Regardez combien de protubérances budgétaires se sont multipliées, combien de satellites viennent densifier la galaxie budgétaire européenne. Fonds Juncker pour les investissements stratégiques, facilité budgétaire pour la Turquie, «Trust Funds» par-ci, «Trusts Funds» par-là, et demain Fonds Juncker pour l'Afrique ou Fonds européen de défense. Autant d'entités périphériques qui échappent au contrôle parlementaire.

La créativité de la Commission européenne ne pourra pas cacher longtemps l'indigence du budget européen et ces pratiques budgétaires sont, pour l'Union, un danger. Elles mettent l'Union européenne en danger tout d'abord parce que la multiplication des satellites budgétaires complexifie la lecture d'un budget européen déjà trop distant des citoyens.

N'oublions pas, mes chers collègues, que la société est en droit de demander compte à tout agent public de son administration, c'est une exigence démocratique fondamentale.
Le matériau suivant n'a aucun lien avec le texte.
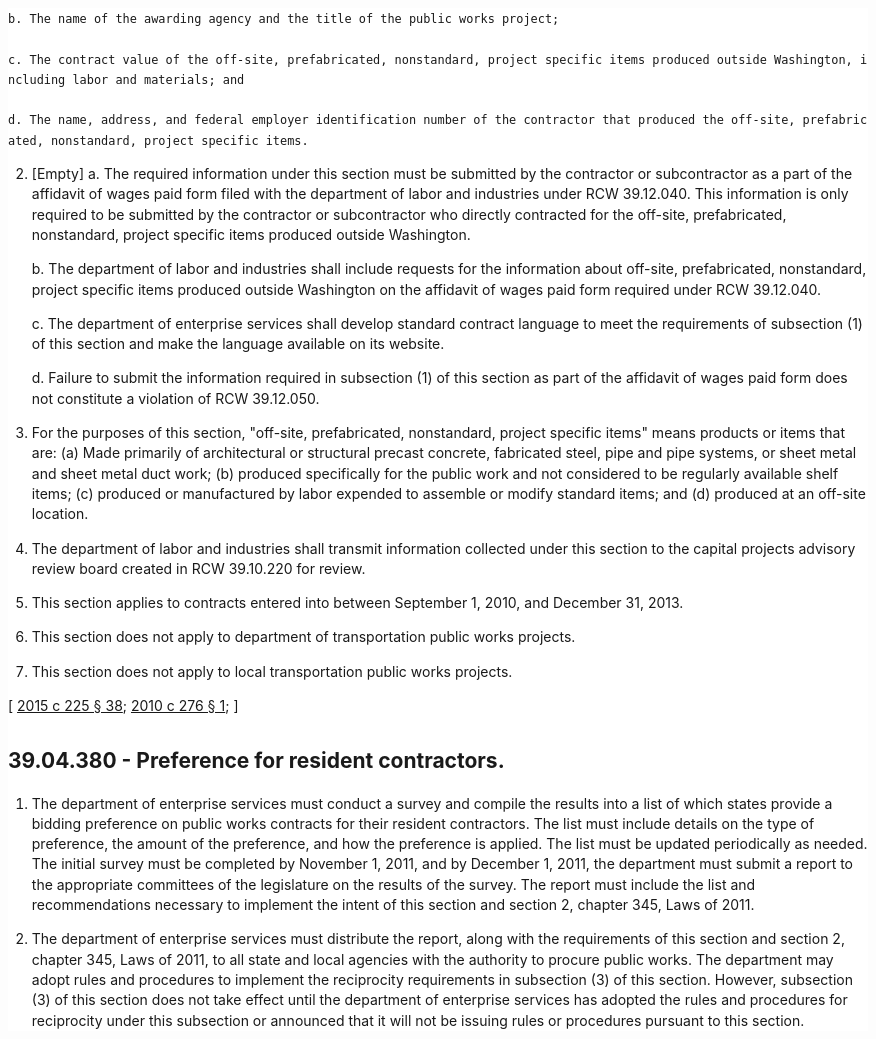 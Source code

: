     b. The name of the awarding agency and the title of the public works project;

    c. The contract value of the off-site, prefabricated, nonstandard, project specific items produced outside Washington, including labor and materials; and

    d. The name, address, and federal employer identification number of the contractor that produced the off-site, prefabricated, nonstandard, project specific items.

2. [Empty]
    a. The required information under this section must be submitted by the contractor or subcontractor as a part of the affidavit of wages paid form filed with the department of labor and industries under RCW 39.12.040. This information is only required to be submitted by the contractor or subcontractor who directly contracted for the off-site, prefabricated, nonstandard, project specific items produced outside Washington.

    b. The department of labor and industries shall include requests for the information about off-site, prefabricated, nonstandard, project specific items produced outside Washington on the affidavit of wages paid form required under RCW 39.12.040.

    c. The department of enterprise services shall develop standard contract language to meet the requirements of subsection (1) of this section and make the language available on its website.

    d. Failure to submit the information required in subsection (1) of this section as part of the affidavit of wages paid form does not constitute a violation of RCW 39.12.050.

3. For the purposes of this section, "off-site, prefabricated, nonstandard, project specific items" means products or items that are: (a) Made primarily of architectural or structural precast concrete, fabricated steel, pipe and pipe systems, or sheet metal and sheet metal duct work; (b) produced specifically for the public work and not considered to be regularly available shelf items; (c) produced or manufactured by labor expended to assemble or modify standard items; and (d) produced at an off-site location.

4. The department of labor and industries shall transmit information collected under this section to the capital projects advisory review board created in RCW 39.10.220 for review.

5. This section applies to contracts entered into between September 1, 2010, and December 31, 2013.

6. This section does not apply to department of transportation public works projects.

7. This section does not apply to local transportation public works projects.

\[ [2015 c 225 § 38](http://lawfilesext.leg.wa.gov/biennium/2015-16/Pdf/Bills/Session%20Laws/Senate/5024.SL.pdf?cite=2015%20c%20225%20§%2038); [2010 c 276 § 1](http://lawfilesext.leg.wa.gov/biennium/2009-10/Pdf/Bills/Session%20Laws/House/2805.SL.pdf?cite=2010%20c%20276%20§%201); \]

## 39.04.380 - Preference for resident contractors.
1. The department of enterprise services must conduct a survey and compile the results into a list of which states provide a bidding preference on public works contracts for their resident contractors. The list must include details on the type of preference, the amount of the preference, and how the preference is applied. The list must be updated periodically as needed. The initial survey must be completed by November 1, 2011, and by December 1, 2011, the department must submit a report to the appropriate committees of the legislature on the results of the survey. The report must include the list and recommendations necessary to implement the intent of this section and section 2, chapter 345, Laws of 2011.

2. The department of enterprise services must distribute the report, along with the requirements of this section and section 2, chapter 345, Laws of 2011, to all state and local agencies with the authority to procure public works. The department may adopt rules and procedures to implement the reciprocity requirements in subsection (3) of this section. However, subsection (3) of this section does not take effect until the department of enterprise services has adopted the rules and procedures for reciprocity under this subsection or announced that it will not be issuing rules or procedures pursuant to this section.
Sans lisibilité budgétaire, nous risquons la déconnexion. L'Europe se fragilise lorsqu'elle se révèle incapable de parler directement aux citoyens européens.

Enfin, pareille contorsion budgétaire tend à accréditer des illusions et, malheureusement, des déceptions. Une Union sans budget, engagée sur tous les fronts, risque de donner en spectacle son impuissance. L'urgence est de convenir des compétences que les États membres sont prêts à transférer à l'Union, parce qu'ils n'ont plus la capacité, à l'heure de la mondialisation, de les assumer. Le budget devra alors être doté en conséquence, pour afficher notre ambition de faire de l'Europe une puissance mondiale. Au-delà de la révision à mi-parcours du cadre financier pluriannuel, objet du tout prochain débat, il est déjà temps de nous projeter dans l'après-2020.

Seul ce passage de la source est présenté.